We were almost to the intersection where we’d leave the boardwalk and we couldn’t see the kids. They had gotten out of our sight before briefly and we’d always caught sight of them, but not this time. We stopped at the intersection and looked all around, but they were nowhere to be seen. Beth said a bad word or rather she spelled it, as if the kids were still there and still small enough for that to work. We conferred hurriedly. Beth would stay in front of the restaurant where we ate lunch, in case they thought to go there. I would go down the boardwalk after them. I jogged and walked and jogged and walked for twelve blocks. Once I saw a little girl on a white bike and I yelled, “June!” but before the word was even out of my mouth, I saw it wasn’t her. I heard the distinctive sound of scooter wheels coming from a side street and I looked but it wasn’t Noah. Finally I came to a barrier. The boardwalk was undergoing repairs on the other side. They wouldn’t have crossed it. Part of my mind was relieved because the Ocean City boardwalk is not like Rehoboth’s little one-mile boardwalk. It goes on and on and on for dozens of blocks. I was glad to have the search area confined to a twelve block-stretch. But another part of my mind thought I should have seen them coming back unless…I didn’t listen and searched the area all around the barrier in case they were waiting somewhere nearby, on the beach or a restaurant patio. I yelled, “Noah!” over and over. No answer.
I turned back. I was no longer hurrying, but lingering now, looking all around me. When I got back to Beth, we’d have to call the police, I decided. And then about halfway back, I saw Noah, just Noah. This could be very good or very bad. “Where’s June?” I yelled, before saying anything else.
She was with Beth. The kids had been waiting by the car, where neither Beth nor I had seen them even though we both, independently of each other, peered down that street. They’d argued about whether to remain there, June remembering advice to stay put if you were lost, and Noah thinking we might be just around the corner.
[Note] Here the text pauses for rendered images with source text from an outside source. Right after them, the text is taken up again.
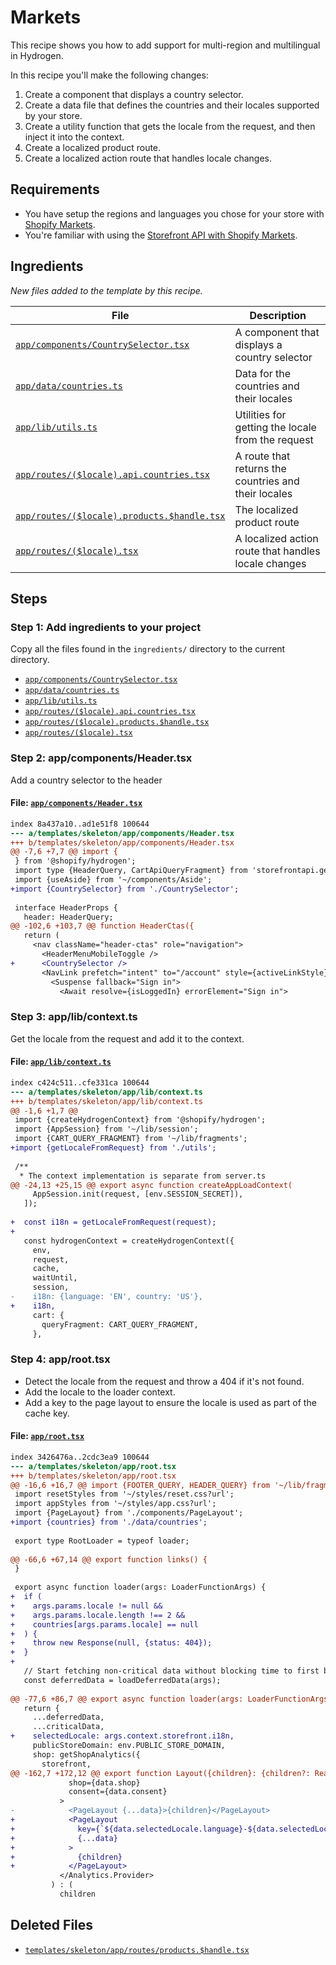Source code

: # Markets

This recipe shows you how to add support for multi-region and multilingual in Hydrogen.

In this recipe you'll make the following changes:

1. Create a component that displays a country selector.
2. Create a data file that defines the countries and their locales supported by your store.
3. Create a utility function that gets the locale from the request, and then inject it into the context.
4. Create a localized product route.
5. Create a localized action route that handles locale changes.


## Requirements

- You have setup the regions and languages you chose for your store with [Shopify Markets](https://help.shopify.com/en/manual/international).
- You're familiar with using the [Storefront API with Shopify Markets](https://shopify.dev/docs/storefronts/headless/building-with-the-storefront-api/markets).


## Ingredients

_New files added to the template by this recipe._

| File | Description |
| --- | --- |
| [`app/components/CountrySelector.tsx`](ingredients/templates/skeleton/app/components/CountrySelector.tsx) | A component that displays a country selector |
| [`app/data/countries.ts`](ingredients/templates/skeleton/app/data/countries.ts) | Data for the countries and their locales |
| [`app/lib/utils.ts`](ingredients/templates/skeleton/app/lib/utils.ts) | Utilities for getting the locale from the request |
| [`app/routes/($locale).api.countries.tsx`](ingredients/templates/skeleton/app/routes/($locale).api.countries.tsx) | A route that returns the countries and their locales |
| [`app/routes/($locale).products.$handle.tsx`](ingredients/templates/skeleton/app/routes/($locale).products.$handle.tsx) | The localized product route |
| [`app/routes/($locale).tsx`](ingredients/templates/skeleton/app/routes/($locale).tsx) | A localized action route that handles locale changes |

## Steps

### Step 1: Add ingredients to your project

Copy all the files found in the `ingredients/` directory to the current directory.

- [`app/components/CountrySelector.tsx`](ingredients/templates/skeleton/app/components/CountrySelector.tsx)
- [`app/data/countries.ts`](ingredients/templates/skeleton/app/data/countries.ts)
- [`app/lib/utils.ts`](ingredients/templates/skeleton/app/lib/utils.ts)
- [`app/routes/($locale).api.countries.tsx`](ingredients/templates/skeleton/app/routes/($locale).api.countries.tsx)
- [`app/routes/($locale).products.$handle.tsx`](ingredients/templates/skeleton/app/routes/($locale).products.$handle.tsx)
- [`app/routes/($locale).tsx`](ingredients/templates/skeleton/app/routes/($locale).tsx)

### Step 2: app/components/Header.tsx

Add a country selector to the header

#### File: [`app/components/Header.tsx`](/templates/skeleton/app/components/Header.tsx)

```diff
index 8a437a10..ad1e51f8 100644
--- a/templates/skeleton/app/components/Header.tsx
+++ b/templates/skeleton/app/components/Header.tsx
@@ -7,6 +7,7 @@ import {
 } from '@shopify/hydrogen';
 import type {HeaderQuery, CartApiQueryFragment} from 'storefrontapi.generated';
 import {useAside} from '~/components/Aside';
+import {CountrySelector} from './CountrySelector';
 
 interface HeaderProps {
   header: HeaderQuery;
@@ -102,6 +103,7 @@ function HeaderCtas({
   return (
     <nav className="header-ctas" role="navigation">
       <HeaderMenuMobileToggle />
+      <CountrySelector />
       <NavLink prefetch="intent" to="/account" style={activeLinkStyle}>
         <Suspense fallback="Sign in">
           <Await resolve={isLoggedIn} errorElement="Sign in">

```

### Step 3: app/lib/context.ts

Get the locale from the request and add it to the context.

#### File: [`app/lib/context.ts`](/templates/skeleton/app/lib/context.ts)

```diff
index c424c511..cfe331ca 100644
--- a/templates/skeleton/app/lib/context.ts
+++ b/templates/skeleton/app/lib/context.ts
@@ -1,6 +1,7 @@
 import {createHydrogenContext} from '@shopify/hydrogen';
 import {AppSession} from '~/lib/session';
 import {CART_QUERY_FRAGMENT} from '~/lib/fragments';
+import {getLocaleFromRequest} from './utils';
 
 /**
  * The context implementation is separate from server.ts
@@ -24,13 +25,15 @@ export async function createAppLoadContext(
     AppSession.init(request, [env.SESSION_SECRET]),
   ]);
 
+  const i18n = getLocaleFromRequest(request);
+
   const hydrogenContext = createHydrogenContext({
     env,
     request,
     cache,
     waitUntil,
     session,
-    i18n: {language: 'EN', country: 'US'},
+    i18n,
     cart: {
       queryFragment: CART_QUERY_FRAGMENT,
     },

```

### Step 4: app/root.tsx

- Detect the locale from the request and throw a 404 if it's not found.
- Add the locale to the loader context.
- Add a key to the page layout to ensure the locale is used as part of
  the cache key.


#### File: [`app/root.tsx`](/templates/skeleton/app/root.tsx)

```diff
index 3426476a..2cdc3ea9 100644
--- a/templates/skeleton/app/root.tsx
+++ b/templates/skeleton/app/root.tsx
@@ -16,6 +16,7 @@ import {FOOTER_QUERY, HEADER_QUERY} from '~/lib/fragments';
 import resetStyles from '~/styles/reset.css?url';
 import appStyles from '~/styles/app.css?url';
 import {PageLayout} from './components/PageLayout';
+import {countries} from './data/countries';
 
 export type RootLoader = typeof loader;
 
@@ -66,6 +67,14 @@ export function links() {
 }
 
 export async function loader(args: LoaderFunctionArgs) {
+  if (
+    args.params.locale != null &&
+    args.params.locale.length !== 2 &&
+    countries[args.params.locale] == null
+  ) {
+    throw new Response(null, {status: 404});
+  }
+
   // Start fetching non-critical data without blocking time to first byte
   const deferredData = loadDeferredData(args);
 
@@ -77,6 +86,7 @@ export async function loader(args: LoaderFunctionArgs) {
   return {
     ...deferredData,
     ...criticalData,
+    selectedLocale: args.context.storefront.i18n,
     publicStoreDomain: env.PUBLIC_STORE_DOMAIN,
     shop: getShopAnalytics({
       storefront,
@@ -162,7 +172,12 @@ export function Layout({children}: {children?: React.ReactNode}) {
             shop={data.shop}
             consent={data.consent}
           >
-            <PageLayout {...data}>{children}</PageLayout>
+            <PageLayout
+              key={`${data.selectedLocale.language}-${data.selectedLocale.country}`}
+              {...data}
+            >
+              {children}
+            </PageLayout>
           </Analytics.Provider>
         ) : (
           children

```

## Deleted Files

- [`templates/skeleton/app/routes/products.$handle.tsx`](/templates/skeleton/templates/skeleton/app/routes/products.$handle.tsx)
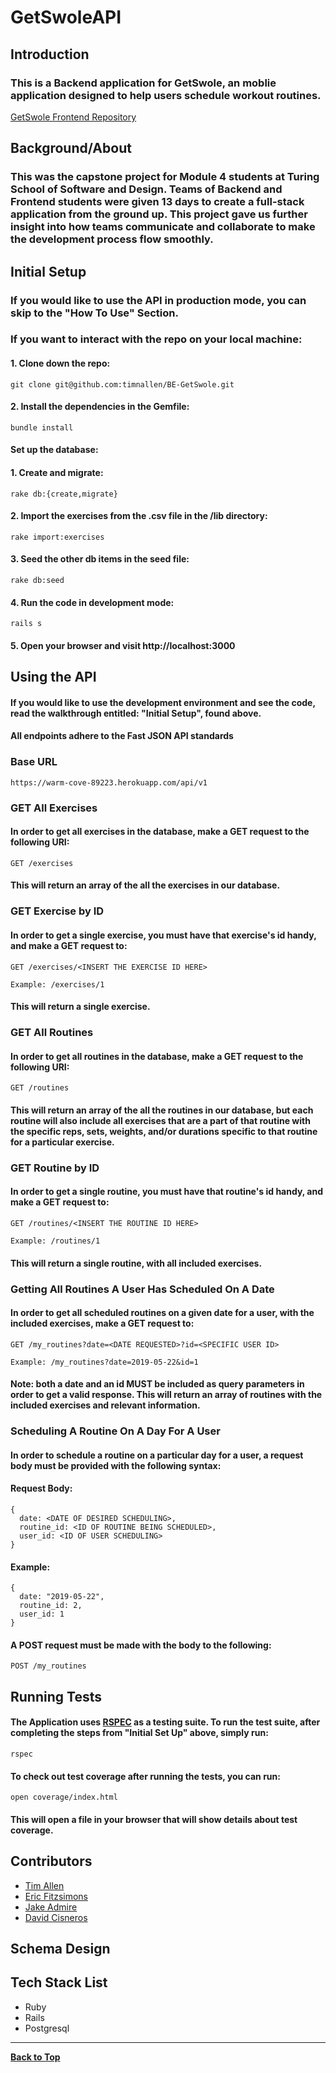 # GetSwoleAPI

## Introduction

### This is a Backend application for GetSwole, an moblie application designed to help users schedule workout routines.
[GetSwole Frontend Repository](https://github.com/JakeAdmire/JA-DC-EF-TA--GetSwole.git) 

## Background/About
### This was the capstone project for Module 4 students at Turing School of Software and Design.  Teams of Backend and Frontend students were given 13 days to create a full-stack application from the ground up.  This project gave us further insight into how teams communicate and collaborate to make the development process flow smoothly.  

## Initial Setup

### If you would like to use the API in production mode, you can skip to the "How To Use" Section.

### If you want to interact with the repo on your local machine:
#### 1. Clone down the repo:
```
git clone git@github.com:timnallen/BE-GetSwole.git
```
#### 2. Install the dependencies in the Gemfile:

```
bundle install
```

#### Set up the database:

#### 1. Create and migrate:

```
rake db:{create,migrate}
```

#### 2. Import the exercises from the .csv file in the /lib directory:

```
rake import:exercises
```

#### 3. Seed the other db items in the seed file:

```
rake db:seed
```

#### 4. Run the code in development mode:

```
rails s
```

#### 5. Open your browser and visit http://localhost:3000

## Using the API

#### If you would like to use the development environment and see the code, read the walkthrough entitled: "Initial Setup", found above.

#### All endpoints adhere to the Fast JSON API standards

### Base URL 

```https://warm-cove-89223.herokuapp.com/api/v1```

### GET All Exercises

#### In order to get all exercises in the database, make a GET request to the following URI:

```
GET /exercises
```

#### This will return an array of the all the exercises in our database.


### GET Exercise by ID

#### In order to get a single exercise, you must have that exercise's id handy, and make a GET request to:


```
GET /exercises/<INSERT THE EXERCISE ID HERE>
```
```
Example: /exercises/1
```

#### This will return a single exercise.

### GET All Routines

#### In order to get all routines in the database, make a GET request to the following URI:

```
GET /routines
```

#### This will return an array of the all the routines in our database, but each routine will also include all exercises that are a part of that routine with the specific reps, sets, weights, and/or durations specific to that routine for a particular exercise.

### GET Routine by ID

#### In order to get a single routine, you must have that routine's id handy, and make a GET request to:

```
GET /routines/<INSERT THE ROUTINE ID HERE>
```
```
Example: /routines/1
```

#### This will return a single routine, with all included exercises.

### Getting All Routines A User Has Scheduled On A Date

#### In order to get all scheduled routines on a given date for a user, with the included exercises, make a GET request to:

```
GET /my_routines?date=<DATE REQUESTED>?id=<SPECIFIC USER ID>
```
```
Example: /my_routines?date=2019-05-22&id=1
```

#### Note: both a date and an id MUST be included as query parameters in order to get a valid response. This will return an array of routines with the included exercises and relevant information.

### Scheduling A Routine On A Day For A User

#### In order to schedule a routine on a particular day for a user, a request body must be provided with the following syntax:


#### Request Body:
```
{
  date: <DATE OF DESIRED SCHEDULING>,
  routine_id: <ID OF ROUTINE BEING SCHEDULED>,
  user_id: <ID OF USER SCHEDULING>
}
```

#### Example:
```
{
  date: "2019-05-22",
  routine_id: 2,
  user_id: 1
}
```

#### A POST request must be made with the body to the following:

```
POST /my_routines
```

## Running Tests

#### The Application uses [RSPEC](https://rspec.info/) as a testing suite. To run the test suite, after completing the steps from "Initial Set Up" above, simply run:

```
rspec
```

#### To check out test coverage after running the tests, you can run:

```
open coverage/index.html
```

#### This will open a file in your browser that will show details about test coverage.

## Contributors
- [Tim Allen](https://github.com/timnallen)
- [Eric Fitzsimons](https://github.com/ericfitzsimons451)
- [Jake Admire](https://github.com/JakeAdmire)
- [David Cisneros](https://github.com/developingdavid)

## Schema Design

## Tech Stack List
- Ruby
- Rails
- Postgresql
---
**[Back to Top](https://github.com/timnallen/BE-GetSwole/blob/master/README.md)**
He did not leave her and finally he convinced her to come and they were re-united with Beth, who was in fact just around the corner and who sent Noah on his scooter to find me. I’d left my backpack with my cell phone behind with Beth and they had no way to call me.
In case you’re wondering if I’ve learned anything since the last time I lost Noah in a public place (Lost and Found, 7/17/10), I’ve learned this: even though I’d never deliberately leave Noah in charge of June in a crowded public place for upwards of a half hour, I now know they’ll stick together and discuss their options thoughtfully. I know that when it mattered, he had her back. That’s no small thing.
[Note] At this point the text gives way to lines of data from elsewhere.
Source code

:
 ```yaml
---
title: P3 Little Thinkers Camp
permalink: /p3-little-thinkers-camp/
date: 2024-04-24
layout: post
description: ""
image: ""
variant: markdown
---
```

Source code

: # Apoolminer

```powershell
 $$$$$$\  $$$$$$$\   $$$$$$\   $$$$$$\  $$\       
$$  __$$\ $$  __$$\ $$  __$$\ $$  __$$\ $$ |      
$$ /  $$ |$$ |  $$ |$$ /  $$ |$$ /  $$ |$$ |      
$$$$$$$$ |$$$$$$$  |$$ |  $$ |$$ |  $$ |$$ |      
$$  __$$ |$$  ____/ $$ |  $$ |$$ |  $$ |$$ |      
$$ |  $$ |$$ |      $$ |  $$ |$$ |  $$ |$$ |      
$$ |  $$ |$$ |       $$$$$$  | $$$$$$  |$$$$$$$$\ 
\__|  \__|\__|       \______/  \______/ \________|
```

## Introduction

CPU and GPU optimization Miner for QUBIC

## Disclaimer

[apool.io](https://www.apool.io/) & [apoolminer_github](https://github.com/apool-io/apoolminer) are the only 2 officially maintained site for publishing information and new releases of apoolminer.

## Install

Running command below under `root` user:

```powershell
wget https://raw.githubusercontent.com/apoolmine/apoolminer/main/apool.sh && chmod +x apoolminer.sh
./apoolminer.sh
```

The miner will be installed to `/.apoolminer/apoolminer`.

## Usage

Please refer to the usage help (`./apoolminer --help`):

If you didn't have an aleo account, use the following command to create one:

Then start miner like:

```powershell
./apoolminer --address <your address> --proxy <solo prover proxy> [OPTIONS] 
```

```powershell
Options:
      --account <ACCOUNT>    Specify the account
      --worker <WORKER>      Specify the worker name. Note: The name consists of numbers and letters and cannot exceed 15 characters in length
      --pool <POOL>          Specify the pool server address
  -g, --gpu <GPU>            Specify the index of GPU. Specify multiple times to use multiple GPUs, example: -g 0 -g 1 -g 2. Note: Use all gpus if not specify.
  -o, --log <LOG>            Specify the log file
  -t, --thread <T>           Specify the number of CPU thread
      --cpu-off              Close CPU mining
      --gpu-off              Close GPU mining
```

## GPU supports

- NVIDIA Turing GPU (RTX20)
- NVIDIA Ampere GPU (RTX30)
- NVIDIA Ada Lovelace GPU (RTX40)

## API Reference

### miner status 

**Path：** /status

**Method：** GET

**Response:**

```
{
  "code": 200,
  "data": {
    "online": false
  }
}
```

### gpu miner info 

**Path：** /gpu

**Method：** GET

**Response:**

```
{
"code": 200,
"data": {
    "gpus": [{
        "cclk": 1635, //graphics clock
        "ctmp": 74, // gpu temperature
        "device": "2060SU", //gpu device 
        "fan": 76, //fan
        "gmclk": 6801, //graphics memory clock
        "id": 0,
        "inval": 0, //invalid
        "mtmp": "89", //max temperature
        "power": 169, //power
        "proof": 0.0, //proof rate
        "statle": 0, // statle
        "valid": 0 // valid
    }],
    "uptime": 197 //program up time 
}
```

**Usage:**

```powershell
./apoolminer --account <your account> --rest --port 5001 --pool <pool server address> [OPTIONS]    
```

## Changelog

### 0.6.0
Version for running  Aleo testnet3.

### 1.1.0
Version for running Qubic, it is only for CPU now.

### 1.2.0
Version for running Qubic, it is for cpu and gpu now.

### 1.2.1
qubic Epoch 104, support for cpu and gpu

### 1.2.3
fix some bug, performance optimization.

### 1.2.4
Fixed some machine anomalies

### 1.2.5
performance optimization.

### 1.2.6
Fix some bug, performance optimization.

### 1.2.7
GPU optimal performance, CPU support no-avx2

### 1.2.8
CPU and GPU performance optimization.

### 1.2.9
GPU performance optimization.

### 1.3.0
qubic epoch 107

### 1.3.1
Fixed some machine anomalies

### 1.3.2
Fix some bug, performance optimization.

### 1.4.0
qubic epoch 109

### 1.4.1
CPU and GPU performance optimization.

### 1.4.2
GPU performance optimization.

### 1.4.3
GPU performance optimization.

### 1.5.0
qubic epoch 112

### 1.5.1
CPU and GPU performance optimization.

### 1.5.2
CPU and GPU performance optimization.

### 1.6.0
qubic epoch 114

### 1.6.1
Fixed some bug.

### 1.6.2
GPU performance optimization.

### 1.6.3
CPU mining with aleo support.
The kids seemed no worse for the wear, though Noah admitted the next day to having been “a little worried.” Beth and I were wrung out. Back at the house, Beth made matzoh ball soup, we made the kids eat their carrots and drink their milk; I bathed June and read to Noah. Beth shepherded a pacifier-deprived June back to bed several times and finally they were fed and clean and safe in their beds and so was I, hunkered down with the only one in the world who loves them as much as I do.